TASK REQUIREMENTS — Repeat word for word every line of the data below, from the first through the line containing "### Step 100", and stop there.

Source texts of formatted documents
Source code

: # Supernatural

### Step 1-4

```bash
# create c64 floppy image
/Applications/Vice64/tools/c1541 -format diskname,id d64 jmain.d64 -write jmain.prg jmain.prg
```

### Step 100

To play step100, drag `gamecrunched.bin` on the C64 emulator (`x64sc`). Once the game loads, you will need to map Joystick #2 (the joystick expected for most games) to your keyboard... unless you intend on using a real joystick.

ANSWER SECTION —
Source code

: # Supernatural

### Step 1-4

```bash
# create c64 floppy image
/Applications/Vice64/tools/c1541 -format diskname,id d64 jmain.d64 -write jmain.prg jmain.prg
```

### Step 100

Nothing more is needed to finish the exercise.